Lucas and Daniels went to similar lengths with the song "Laminate Man," changing the tune from a no-holds-barred punk free-for-all into a mellower track by swiping some of the Beatles' patented recording techniques.
" 'Laminate Man' started off as this fast punk-rock rant and it was kinda like, 'Oh, this isn't interesting,' so we changed it into like a 'Taxman' or 'Glass Onion' type thing where we took the instruments and separated them widely on the stereo like on a Beatles record, where the drums are all on one side and the vocals are on the other and put in some George Harrison-type guitars," Lucas said. "It made the song a hell of a lot better and gave it a sort-of cool, laid-back type of feel."

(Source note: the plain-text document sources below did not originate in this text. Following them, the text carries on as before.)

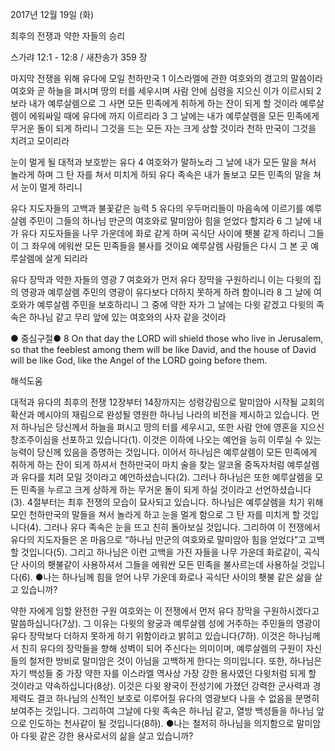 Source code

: 2017년 12월 19일 (화)

최후의 전쟁과 약한 자들의 승리



스가랴 12:1 - 12:8 / 새찬송가 359 장


마지막 전쟁을 위해 유다에 모일 천하만국
1 이스라엘에 관한 여호와의 경고의 말씀이라 여호와 곧 하늘을 펴시며 땅의 터를 세우시며 사람 안에 심령을 지으신 이가 이르시되 2 보라 내가 예루살렘으로 그 사면 모든 민족에게 취하게 하는 잔이 되게 할 것이라 예루살렘이 에워싸일 때에 유다에 까지 이르리라 3 그 날에는 내가 예루살렘을 모든 민족에게 무거운 돌이 되게 하리니 그것을 드는 모든 자는 크게 상할 것이라 천하 만국이 그것을 치려고 모이리라

눈이 멀게 될 대적과 보호받는 유다
4 여호와가 말하노라 그 날에 내가 모든 말을 쳐서 놀라게 하며 그 탄 자를 쳐서 미치게 하되 유다 족속은 내가 돌보고 모든 민족의 말을 쳐서 눈이 멀게 하리니

유다 지도자들의 고백과 불꽃같은 능력
5 유다의 우두머리들이 마음속에 이르기를 예루살렘 주민이 그들의 하나님 만군의 여호와로 말미암아 힘을 얻었다 할지라 6 그 날에 내가 유다 지도자들을 나무 가운데에 화로 같게 하며 곡식단 사이에 횃불 같게 하리니 그들이 그 좌우에 에워싼 모든 민족들을 불사를 것이요 예루살렘 사람들은 다시 그 본 곳 예루살렘에 살게 되리라

유다 장막과 약한 자들의 영광
7 여호와가 먼저 유다 장막을 구원하리니 이는 다윗의 집의 영광과 예루살렘 주민의 영광이 유다보다 더하지 못하게 하려 함이니라 8 그 날에 여호와가 예루살렘 주민을 보호하리니 그 중에 약한 자가 그 날에는 다윗 같겠고 다윗의 족속은 하나님 같고 무리 앞에 있는 여호와의 사자 같을 것이라

● 중심구절● 8 On that day the LORD will shield those who live in Jerusalem, so that the feeblest among them will be like David, and the house of David will be like God, like the Angel of the LORD going before them.

해석도움





대적과 유다의 최후의 전쟁
12장부터 14장까지는 성령강림으로 말미암아 시작될 교회의 확산과 메시야의 재림으로 완성될 영원한 하나님 나라의 비전을 제시하고 있습니다. 먼저 하나님은 당신께서 하늘을 펴시고 땅의 터를 세우시고, 또한 사람 안에 영혼을 지으신 창조주이심을 선포하고 있습니다(1). 이것은 이하에 나오는 예언을 능히 이루실 수 있는 능력이 당신께 있음을 증명하는 것입니다. 이어서 하나님은 예루살렘이 모든 민족에게 취하게 하는 잔이 되게 하셔서 천하만국이 마치 술을 찾는 알코올 중독자처럼 예루살렘과 유다를 치려 모일 것이라고 예언하셨습니다(2). 그러나 하나님은 또한 예루살렘을 모든 민족을 누르고 크게 상하게 하는 무거운 돌이 되게 하실 것이라고 선언하셨습니다(3). 4절부터는 최후 전쟁의 모습이 묘사되고 있습니다. 하나님은 예루살렘을 치기 위해 모인 천하만국의 말들을 쳐서 놀라게 하고 눈을 멀게 함으로 그 탄 자를 미치게 할 것입니다(4). 그러나 유다 족속은 눈을 뜨고 친히 돌아보실 것입니다. 그리하여 이 전쟁에서 유다의 지도자들은 온 마음으로 “하나님 만군의 여호와로 말미암아 힘을 얻었다”고 고백할 것입니다(5). 그리고 하나님은 이런 고백을 가진 자들을 나무 가운데 화로같이, 곡식단 사이의 횃불같이 사용하셔서 그들을 에워싼 모든 민족을 불사르는데 사용하실 것입니다(6).
●나는 하나님께 힘을 얻어 나무 가운데 화로나 곡식단 사이의 횃불 같은 삶을 살고 있습니까?

약한 자에게 임할 완전한 구원
여호와는 이 전쟁에서 먼저 유다 장막을 구원하시겠다고 말씀하십니다(7상). 그 이유는 다윗의 왕궁과 예루살렘 성에 거주하는 주민들의 영광이 유다 장막보다 더하지 못하게 하기 위함이라고 밝히고 있습니다(7하). 이것은 하나님께서 친히 유다의 장막들을 향해 성벽이 되어 주신다는 의미이며, 예루살렘의 구원이 자신들의 철저한 방비로 말미암은 것이 아님을 고백하게 한다는 의미입니다. 또한, 하나님은 자기 백성들 중 가장 약한 자를 이스라엘 역사상 가장 강한 용사였던 다윗처럼 되게 할 것이라고 약속하십니다(8상). 이것은 다윗 왕국이 전성기에 가졌던 강력한 군사력과 경제력도 결코 하나님의 신적인 보호로 이루어질 유다의 영광보다 나을 수 없음을 분명히 보여주는 것입니다. 그리하여 그날에 다윗 족속은 하나님 같고, 열방 백성들을 하나님 앞으로 인도하는 천사같이 될 것입니다(8하).
●나는 철저히 하나님을 의지함으로 말미암아 다윗 같은 강한 용사로서의 삶을 살고 있습니까?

The complete track listing for Pack Up The Cats: "All-Right (Oh, Yeah)," "Cha! Said The Kitty," "Lucky," "Hit The Skids or: How I Learned To Stop Worrying And Love The Rock," "500,000 Scovilles," "What Can I Tell You," "Fine And Good," "Lead Pipe Cinch," "Cool Magnet," "She Hates My Job," "Stokey," "Laminate Man," "All The Kids Are Right," "Deep Cut" and "Lucky Time."